Did you smile when you read the headline? So did I. Because according to a new study cited in Higher Perspective, we the worrying kind are remarkably “intelligent and visionary” beings.
New research reveals people who worry, overthink, and experience high anxiety also tend to have high IQs. Another perk for the overly-concerned is that stewing can be linked those with artistic and innovative minds. Personally, I choose to believe the data is true. I mean, after all, there should be some payoff for tension and stress. And as a bonus: we now have a good comeback line for all the Apple Jacks who keep telling us to, “Chill out.” (Or in some extreme cases, “Chill the f*ck out!”)

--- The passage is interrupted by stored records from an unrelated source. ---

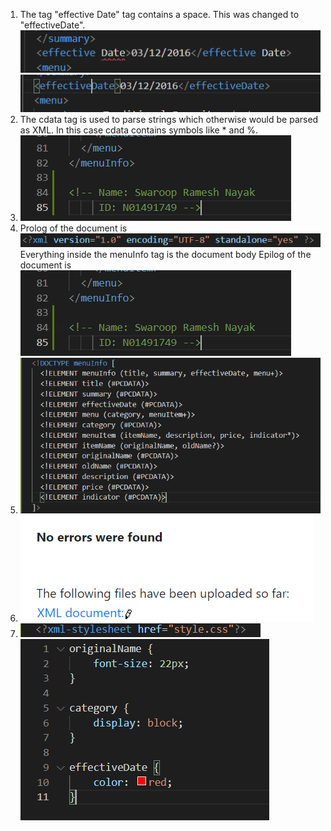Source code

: 1. The tag "effective Date" tag contains a space. This was changed to "effectiveDate".
![image info](../assets/2.1.png)
![image info](../assets/2.2.png)
2. The cdata tag is used to parse strings which otherwise would be parsed as XML. In this case cdata contains symbols like * and %.
3. ![image info](../assets/2.3.png)
4. Prolog of the document is
![image info](../assets/2.4.png)
Everything inside the menuInfo tag is the document body
Epilog of the document is
![image info](../assets/2.3.png)
5. ![image info](../assets/2.5.png)
6. ![image info](../assets/2.6.png)
7. ![image info](../assets/2.7.png)
![image info](../assets/2.8.png)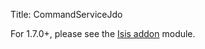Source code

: Title: CommandServiceJdo

[//]: # (content copied to user-guide_reference_domain-services_command-service)

For 1.7.0+, please see the [Isis addon](http://github.com/isisaddons/isis-module-command) module.

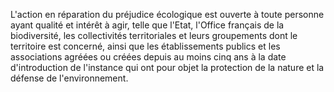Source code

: L'action en réparation du préjudice écologique est ouverte à toute personne ayant qualité et intérêt à agir, telle que l'Etat, l'Office français de la biodiversité, les collectivités territoriales et leurs groupements dont le territoire est concerné, ainsi que les établissements publics et les associations agréées ou créées depuis au moins cinq ans à la date d'introduction de l'instance qui ont pour objet la protection de la nature et la défense de l'environnement.


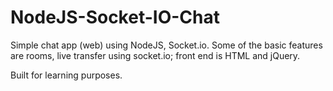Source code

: # NodeJS-Socket-IO-Chat

Simple chat app (web) using NodeJS, Socket.io. Some of the basic features are rooms, live transfer using socket.io; front end is HTML and jQuery. 

Built for learning purposes. 
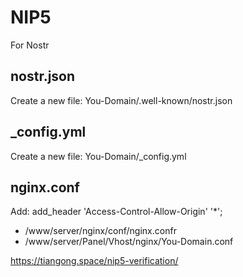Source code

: # NIP5
For Nostr

## nostr.json
Create a new file: You-Domain/.well-known/nostr.json

## _config.yml
Create a new file: You-Domain/_config.yml

## nginx.conf
Add: add_header 'Access-Control-Allow-Origin' '*';

+ /www/server/nginx/conf/nginx.confr
+ /www/server/Panel/Vhost/nginx/You-Domain.conf

https://tiangong.space/nip5-verification/


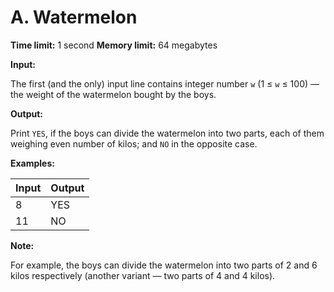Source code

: # A. Watermelon

**Time limit:** 1 second
**Memory limit:** 64 megabytes

**Input:**

The first (and the only) input line contains integer number `w` (1 ≤ `w` ≤ 100) — the weight of the watermelon bought by the boys.

**Output:**

Print `YES`, if the boys can divide the watermelon into two parts, each of them weighing even number of kilos; and `NO` in the opposite case.

**Examples:**

Input | Output
------- | --------
8 | YES
11 | NO


**Note:**

For example, the boys can divide the watermelon into two parts of 2 and 6 kilos respectively (another variant — two parts of 4 and 4 kilos).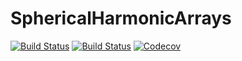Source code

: # SphericalHarmonicArrays

[![Build Status](https://travis-ci.com/jishnub/SphericalHarmonicArrays.jl.svg?branch=master)](https://travis-ci.com/jishnub/SphericalHarmonicArrays.jl)
[![Build Status](https://ci.appveyor.com/api/projects/status/github/jishnub/SphericalHarmonicArrays.jl?svg=true)](https://ci.appveyor.com/project/jishnub/SphericalHarmonicArrays-jl)
[![Codecov](https://codecov.io/gh/jishnub/SphericalHarmonicArrays.jl/branch/master/graph/badge.svg)](https://codecov.io/gh/jishnub/SphericalHarmonicArrays.jl)
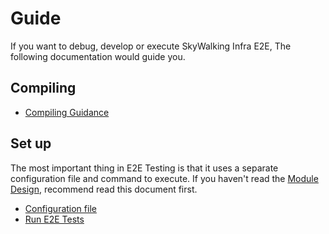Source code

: # Guide

If you want to debug, develop or execute SkyWalking Infra E2E, The following documentation would guide you.

## Compiling

* [Compiling Guidance](Compiling-Guidance.md)

## Set up

The most important thing in E2E Testing is that it uses a separate configuration file and command to execute.
If you haven't read the [Module Design](../concepts-and-designs/module-design.md), recommend read this document first.

* [Configuration file](setup/Configuration-File.md)
* [Run E2E Tests](setup/Run-E2E-Tests.md)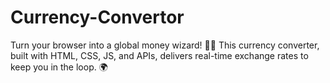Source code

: # Currency-Convertor
Turn your browser into a global money wizard! 💸✨ This currency converter, built with HTML, CSS, JS, and APIs, delivers real-time exchange rates to keep you in the loop. 🌍
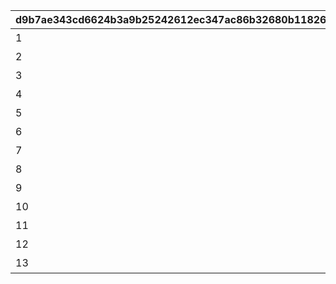 |d9b7ae343cd6624b3a9b25242612ec347ac86b32680b118266a4bb2ab269aa27|90db5cdb02b33411535acb8da5be33fe887125c047d29a6103b5aad3a91e8e07|883afafb94fce55e30cdcb93717077904737838c940daefc2616b8229f789d73|45f68f7e7235426732b35b99bf05da4c72d8c1e53b1562cec2dc7fc5c05575a7|6870eefd2ae8417d01d1e832151ee2208b1bdf1f01ba509f08505fc075a0d77a|915b81b6f8fe7b7844fa58f25597e4219699d2220abb83054f3950e000060ee3|a6f6ee3d62aba04d0fff4956973e02df5eace9c6293ab614bbfe728795d24812|674f12ffa7886fe2a132c56c7bfc2df8e437a1b17d2dc263ff3ba3cde3700c08|0eb9ed432e3d8a198fd266ecf35dbf096e07e5dfaa7311ad2538496d13c3af8a|8af1bfcdf409caf56165877c46968bc48447d8723ff437fdc40f4b172dcf86d9|6d5a8ab4925a53b6378eb390fa9fcd5cd15aa6401efbd314102b1126ea032fc0|00c5ef6c29352e2f0dd99a9e86153c00e2c95d52cfa187eeed982b40f3f7fb6c|8b2e86e836ad38e872c88752e9cbee727f24bf105d02e629435daa0e694493ad|843e82dab43965b8e3a3b69a98df9f1e47d99349e3e8137d4c6e9a93c978f341|b555d0c5db7dbd1534defa7e9f3f1b69809ffca71ee6014def561cd259d2a776|d92b35bf498abe7d4c169c8dd9716d1a1372d12191e51769f3d6e30497d16a4f|ee332be878b46b2e0bec69152d373807e9455498c841cd0b91233d5753a217af|c087fed8559a352d6aea2e58530e0827ae7e626235480eaa097b702fc29b6ccd|
| --- | --- | --- | --- | --- | --- | --- | --- | --- | --- | --- | --- | --- | --- | --- | --- | --- | --- |
|1|10000|获得10000点累积点数|12|94002|100000|0|0|0|0|0|0|0|0|0|0|0|0|
|2|20000|获得20000点累积点数|8|91002|50|0|0|0|0|0|0|0|0|0|0|0|0|
|3|30000|获得30000点累积点数|12|94002|100000|0|0|0|0|0|0|0|0|0|0|0|0|
|4|50000|获得50000点累积点数|8|91002|50|0|0|0|0|0|0|0|0|0|0|0|0|
|5|80000|获得80000点累积点数|12|94002|100000|0|0|0|0|0|0|0|0|0|0|0|0|
|6|100000|获得100000点累积点数|12|94002|100000|0|0|0|0|0|0|0|0|0|0|0|0|
|7|120000|获得120000点累积点数|8|91002|100|0|0|0|0|0|0|0|0|0|0|0|0|
|8|150000|获得150000点累积点数|12|94002|200000|0|0|0|0|0|0|0|0|0|0|0|0|
|9|200000|获得200000点累积点数|12|94002|200000|0|0|0|0|0|0|0|0|0|0|0|0|
|10|250000|获得250000点累积点数|8|91002|100|0|0|0|0|0|0|0|0|0|0|0|0|
|11|300000|获得300000点累积点数|12|94002|200000|0|0|0|0|0|0|0|0|0|0|0|0|
|12|350000|获得350000点累积点数|12|94002|200000|0|0|0|0|0|0|0|0|0|0|0|0|
|13|400000|获得400000点累积点数|8|91002|100|0|0|0|0|0|0|0|0|0|0|0|0|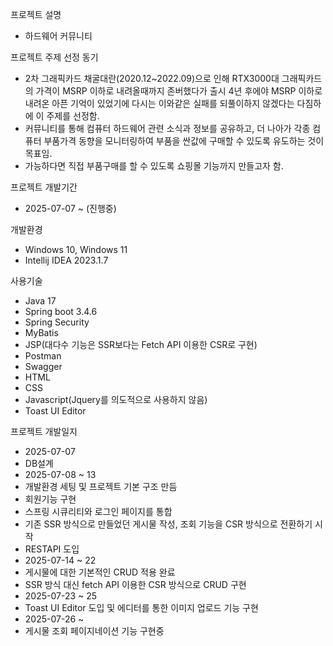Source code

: 프로젝트 설명
* 하드웨어 커뮤니티

프로젝트 주제 선정 동기
* 2차 그래픽카드 채굴대란(2020.12~2022.09)으로 인해 RTX3000대 그래픽카드의 가격이 MSRP 이하로 내려올때까지 존버했다가 출시 4년 후에야 MSRP 이하로 내려온 아픈 기억이 있었기에 다시는 이와같은 실패를 되풀이하지 않겠다는 다짐하에 이 주제를 선정함.
* 커뮤니티를 통해 컴퓨터 하드웨어 관련 소식과 정보를 공유하고, 더 나아가 각종 컴퓨터 부품가격 동향을 모니터링하여 부품을 싼값에 구매할 수 있도록 유도하는 것이 목표임.
* 가능하다면 직접 부품구매를 할 수 있도록 쇼핑몰 기능까지 만들고자 함.

프로젝트 개발기간
* 2025-07-07 ~ (진행중)

개발환경
* Windows 10, Windows 11
* Intellij IDEA 2023.1.7

사용기술
* Java 17
* Spring boot 3.4.6
* Spring Security
* MyBatis
* JSP(대다수 기능은 SSR보다는 Fetch API 이용한 CSR로 구현)
* Postman
* Swagger
* HTML
* CSS
* Javascript(Jquery를 의도적으로 사용하지 않음)
* Toast UI Editor

프로젝트 개발일지
* 2025-07-07
* DB설계
* 2025-07-08 ~ 13
* 개발환경 세팅 및 프로젝트 기본 구조 만듬
* 회원기능 구현
* 스프링 시큐리티와 로그인 페이지를 통합
* 기존 SSR 방식으로 만들었던 게시물 작성, 조회 기능을 CSR 방식으로 전환하기 시작
* RESTAPI 도입
* 2025-07-14 ~ 22
* 게시물에 대한 기본적인 CRUD 적용 완료
* SSR 방식 대신 fetch API 이용한 CSR 방식으로 CRUD 구현
* 2025-07-23 ~ 25
* Toast UI Editor 도입 및 에디터를 통한 이미지 업로드 기능 구현
* 2025-07-26 ~
* 게시물 조회 페이지네이션 기능 구현중
  
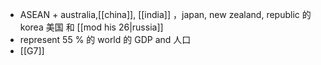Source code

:- ASEAN + australia,[[china]], [[india]] ，japan, new zealand, republic 的  korea 美国  和  [[mod his 26|russia]]
- represent 55 % 的 world 的  GDP and 人口  
- [[G7]]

Expert neurobiologist Dr. Adam Perkins of King's College in London writes:
“It occurred to me that if you happen to have a preponderance of negatively hued self-generated thoughts, due to high levels of spontaneous activity in the parts of the medial prefrontal cortex that govern conscious perception of threat and you also have a tendency to switch to panic sooner than average people, due to possessing especially high reactivity in the basolateral nuclei of the amygdale, then that means you can experience intense negative emotions even when there's no threat present.
This could mean that for specific neural reasons, high scorers on neuroticism have a highly active imagination, which acts as a built-in threat generator."
I’m listening.
Dr. Perkins also explains that worrying can lead to more attempts at solving problems—the same problems that many optimists and “skip-to-my-lou-my-darlings” glide right over. And we’ve all heard of the creative geniuses who’ve led brooding and emotionally tormented lives. Perkins mentions Charles Darwin, Vincent Van Gogh, Kurt Cobain, and Isaac Newton.
"In a sense, worry is the mother of invention. When you think about it, it makes sense. Many of our greatest breakthroughs through the years were a result of worry. Nuclear power? Worry over energy. Advanced weapons? Worry of invasion. Medical breakthroughs? Worry over illness and death."
Dr. Perkins adds that John Lennon nailed this theory point when the music legend said, “Genius is pain.” Okay, well that’s not a very good trade. But then, a professor of psychiatry at State University of New York Downstate Medical Center offered his findings. Dr. Jeremy Coplan concludes that people with high levels of anxiety are likely to better “preserve their lives and the lives of their offspring."
I’ll take it.
Now I’ve got to run. Things to do, places to go, people to see ... and discoveries to make.